Her face dims at my tone. “Some things I know better than others,” she answers, speaking carefully. “But I do know that the future is bright.”
“Why do you swallow teeth?” I burst, unable to keep it in a second longer. “Tell me what kind of witchcraft you’ve been doing, and who the Mother is, and why you don’t know who Margaret—”

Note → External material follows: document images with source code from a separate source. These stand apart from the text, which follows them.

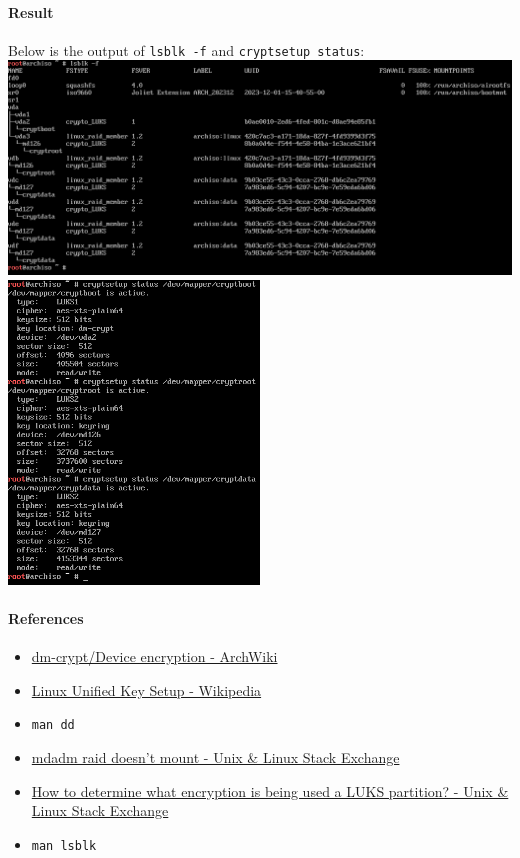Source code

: \documentclass[12pt, a4paper]{article}
\begin{document}
  \paragraph{Result}
  Below is the output of \verb|lsblk -f| and \verb|cryptsetup status|:\\[1.5ex]
  \includegraphics[width=\textwidth]{3_result_lsblk.png}\\[1.5ex]
  \includegraphics[width=0.5\textwidth]{3_result_cryptsetup_status.png}

  \paragraph{References}
  \begin{itemize}
    \item \href{https://wiki.archlinux.org/title/dm-crypt/Device_encryption}{dm-crypt/Device encryption - ArchWiki}
    \item \href{https://en.wikipedia.org/wiki/Linux_Unified_Key_Setup}{Linux Unified Key Setup - Wikipedia}
    \item \verb|man dd|
    \item \href{https://unix.stackexchange.com/questions/148062/mdadm-raid-doesnt-mount}{mdadm raid doesn't mount - Unix \& Linux Stack Exchange}
    \item \href{https://unix.stackexchange.com/questions/260533/how-to-determine-what-encryption-is-being-used-a-luks-partition}{How to determine what encryption is being used a LUKS partition? - Unix \& Linux Stack Exchange}
    \item \verb|man lsblk|
  \end{itemize}
\end{document}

My aunt’s hands fly over her ears, and she starts shaking her head viciously from side to side. “Don’t talk about Margaret,” she nearly growls, her eyes clenched shut. “Please, I’m begging you...”
I don’t want to waste the precious time alone I’ve secured with my aunt, and there’s so much to ask. I decide to humor her and move on, but in my head I’ve decided: it’s not that she doesn’t remember Margaret, it’s that she feels too guilty about what happened to her to face it.
“I won’t talk about Margaret,” I promise, nervous that I’ll run out of time, but terrified that her display means there isn’t a way to free my cousin’s soul, as well as the soul of my mother and whoever else is trapped in there. “But please, you need to tell me what’s going on.”
“Your father said you’ve been asking about the club,” she says, slowly lowering her hands from her ears. “He said you know about how they want to take this place away from us.”